---- Data for this exercise

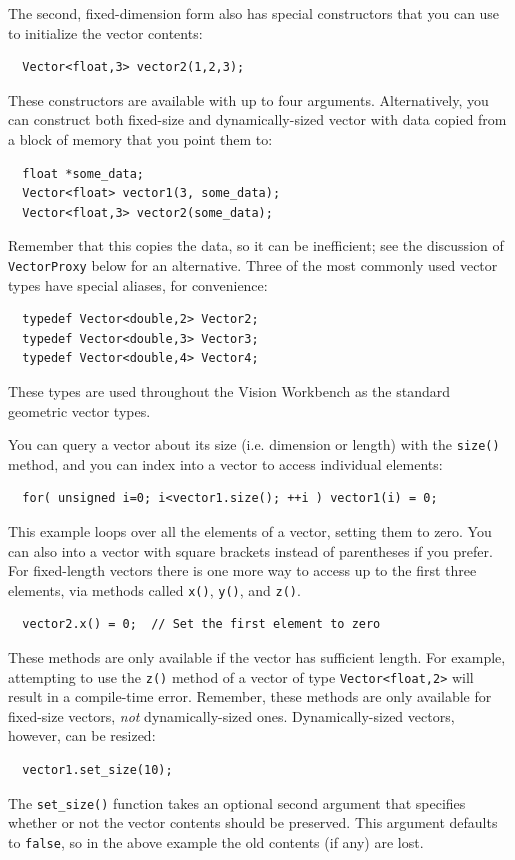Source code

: The second, fixed-dimension form also has special constructors that
you can use to initialize the vector contents:
\begin{verbatim}
  Vector<float,3> vector2(1,2,3);
\end{verbatim}
These constructors are available with up to four arguments.
Alternatively, you can construct both fixed-size and dynamically-sized 
vector with data copied from a block of memory that you point them to:
\begin{verbatim}
  float *some_data;
  Vector<float> vector1(3, some_data);
  Vector<float,3> vector2(some_data);
\end{verbatim}
Remember that this copies the data, so it can be inefficient; see 
the discussion of \verb#VectorProxy# below for an alternative.
Three of the most commonly used vector types have special aliases, 
for convenience:
\begin{verbatim}
  typedef Vector<double,2> Vector2;
  typedef Vector<double,3> Vector3;
  typedef Vector<double,4> Vector4;
\end{verbatim}
These types are used throughout the Vision Workbench as the standard
geometric vector types.

You can query a vector about its size (i.e. dimension or length) with
the \verb#size()# method, and you can index into a vector to access 
individual elements:
\begin{verbatim}
  for( unsigned i=0; i<vector1.size(); ++i ) vector1(i) = 0;
\end{verbatim}
This example loops over all the elements of a vector, setting them 
to zero.  You can also into a vector with square brackets instead 
of parentheses if you prefer.  For fixed-length vectors there is one 
more way to access up to the first three elements, via methods called 
\verb#x()#, \verb#y()#, and \verb#z()#.
\begin{verbatim}
  vector2.x() = 0;  // Set the first element to zero
\end{verbatim}
These methods are only available if the vector has sufficient 
length.  For example, attempting to use the \verb#z()# method of 
a vector of type \verb#Vector<float,2># will result in a compile-time 
error.  Remember, these methods are only available for fixed-size 
vectors, {\it not} dynamically-sized ones.  Dynamically-sized 
vectors, however, can be resized:
\begin{verbatim}
  vector1.set_size(10);
\end{verbatim}
The \verb#set_size()# function takes an optional second argument that 
specifies whether or not the vector contents should be preserved.  
This argument defaults to \verb#false#, so in the above example 
the old contents (if any) are lost.

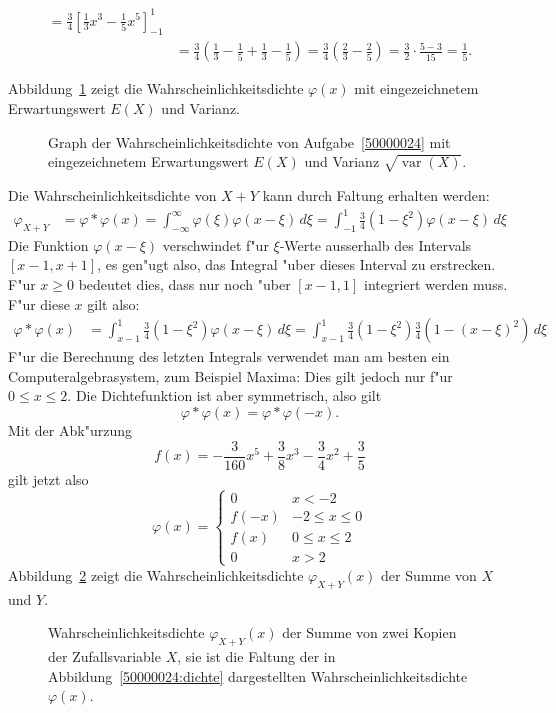 \begin{loesung}
\begin{teilaufgaben}
\begin{align*}
=\frac34\left[\frac13x^3-\frac15x^5\right]_{-1}^1\\
&=\frac34\left(\frac13-\frac15+\frac13-\frac15\right)
=\frac34\left(\frac23-\frac25\right)
=\frac32\cdot\frac{5-3}{15}=\frac15.
\end{align*}
\item 
Abbildung~\ref{50000024:exvarx} zeigt die Wahrscheinlichkeitsdichte $\varphi(x)$
mit eingezeichnetem Erwartungswert $E(X)$ und Varianz.
\begin{figure}
\centering
{}
\caption{Graph der Wahrscheinlichkeitsdichte von Aufgabe~\ref{50000024} mit
eingezeichnetem Erwartungswert $E(X)$ und Varianz $\sqrt{\operatorname{var}(X)}$.
\label{50000024:exvarx}}
\end{figure}
\item
Die Wahrscheinlichkeitsdichte von $X+Y$ kann durch Faltung erhalten werden:
\begin{align*}
\varphi_{X+Y}&=\varphi*\varphi(x)
=\int_{-\infty}^{\infty}\varphi(\xi)\varphi(x-\xi)\,d\xi
=\int_{-1}^1\frac34(1-\xi^2)\varphi(x-\xi)\,d\xi
\end{align*}
Die Funktion $\varphi(x-\xi)$ verschwindet f"ur $\xi$-Werte ausserhalb
des Intervals $[x-1,x+1]$, es gen"ugt also, das Integral "uber dieses
Interval zu erstrecken. F"ur $x\ge 0$ bedeutet dies, dass nur noch
"uber $[x-1,1]$ integriert werden muss. F"ur diese $x$ gilt also:
\begin{align*}
\varphi*\varphi(x)
&=
\int_{x-1}^1 \frac34(1-\xi^2)\varphi(x-\xi)\,d\xi
=
\int_{x-1}^1 \frac34(1-\xi^2)\frac34(1-(x-\xi)^2)\,d\xi
\end{align*}
F"ur die Berechnung des letzten Integrals verwendet man am besten
ein Computeralgebrasystem, zum Beispiel Maxima:
Dies gilt jedoch nur f"ur $0\le x \le 2$. Die Dichtefunktion ist
aber symmetrisch, also gilt
\[
\varphi*\varphi(x)=\varphi*\varphi(-x).
\]
Mit der Abk"urzung
\[
f(x)=-\frac3{160}x^5+\frac38x^3-\frac34x^2+\frac35
\]
gilt jetzt also
\[
\varphi(x)=\begin{cases}
0&x<-2\\
f(-x)&-2\le x\le 0\\
f(x)&0\le x \le 2\\
0&x>2
\end{cases}
\]
Abbildung~\ref{50000024:summe} zeigt die Wahrscheinlichkeitsdichte $\varphi_{X+Y}(x)$
der Summe von $X$ und $Y$.
\begin{figure}
\centering
{}
\caption{Wahrscheinlichkeitsdichte $\varphi_{X+Y}(x)$ der Summe von zwei Kopien
der Zufallsvariable $X$, sie ist die Faltung der in Abbildung~\ref{50000024:dichte}
dargestellten Wahrscheinlichkeitsdichte $\varphi(x)$.
\label{50000024:summe}}
\end{figure}
\end{teilaufgaben}
\end{loesung}


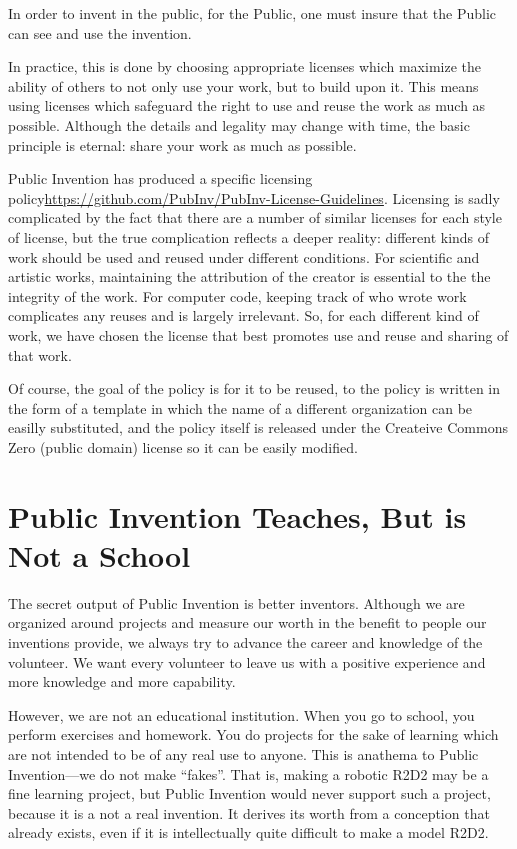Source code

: \documentclass[
	fontsize=10pt, %
	twoside=false, %
	secnumdepth=1, %
]{kaobook}
\begin{document}
In order to invent in the public, for the Public, one must
insure that the Public can see and use the invention.

In practice, this is done by choosing appropriate licenses
which maximize the ability of others to not only use your work,
but to build upon it.
This means using licenses which safeguard the right to use and
reuse the work as much as possible.
Although the details and legality may change with time,
the basic principle is eternal: share your work as much as possible.

Public Invention has produced a specific licensing policy\url{https://github.com/PubInv/PubInv-License-Guidelines}.
Licensing is sadly complicated by the fact that there are a number of similar licenses for
each style of license,
but the true complication reflects a deeper reality: different kinds
of work should be used and reused under different conditions.
For scientific and artistic works, maintaining the attribution of the creator is essential
to the the integrity of the work.
For computer code, keeping track of who wrote work complicates any reuses and
is largely irrelevant.
So, for each different kind of work, we have chosen the license that best promotes
use and reuse and sharing of that work.

Of course, the goal of the policy is for it to be reused, to the policy
is written in the form of a template in which the name of a different
organization can be easilly substituted, and the policy itself is released
under the Createive Commons Zero (public domain) license so it can be easily modified.

\section{Public Invention Teaches, But is Not a School}

The secret output of Public Invention is better inventors.
Although we are organized around projects and
measure our worth in the benefit to people our inventions provide,
we always try to advance the career and knowledge of the volunteer.
We want every volunteer to leave us with a positive experience
and more knowledge and more capability.

However, we are not an educational institution.
When you go to school, you perform exercises and homework.
You do projects for the sake of learning which are not
intended to be of any real use to anyone.
This is anathema to Public Invention---we do not make ``fakes''.
That is, making a robotic R2D2 may be a fine learning
project, but Public Invention would never support such
a project, because it is a not a real invention.
It derives its worth from a conception that already exists,
even if it is intellectually quite difficult to make a model R2D2.
\end{document}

--------

### What needs to be done
Once you find the string "from" in a line of the records, copy that line.

### Expected answer
vector with data copied from a block of memory that you point them to:
It derives its worth from a conception that already exists,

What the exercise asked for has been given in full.